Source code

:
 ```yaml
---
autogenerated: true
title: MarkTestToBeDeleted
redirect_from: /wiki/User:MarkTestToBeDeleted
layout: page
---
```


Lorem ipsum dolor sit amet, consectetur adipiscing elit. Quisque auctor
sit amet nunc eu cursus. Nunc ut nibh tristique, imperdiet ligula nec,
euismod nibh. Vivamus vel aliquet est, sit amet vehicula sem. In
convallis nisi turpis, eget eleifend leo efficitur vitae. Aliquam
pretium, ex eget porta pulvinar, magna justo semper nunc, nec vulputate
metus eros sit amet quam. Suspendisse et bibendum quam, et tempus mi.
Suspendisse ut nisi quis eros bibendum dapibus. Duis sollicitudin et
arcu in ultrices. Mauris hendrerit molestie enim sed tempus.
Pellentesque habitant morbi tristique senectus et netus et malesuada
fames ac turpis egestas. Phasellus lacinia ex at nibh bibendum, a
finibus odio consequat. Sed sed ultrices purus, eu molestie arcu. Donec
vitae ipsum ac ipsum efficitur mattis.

::::

- _TASK DESCRIPTION_: Where a line of the listing includes the word "ultrices", add it to the tally, and give the final number and nothing more.

- _THE ANSWER_: 2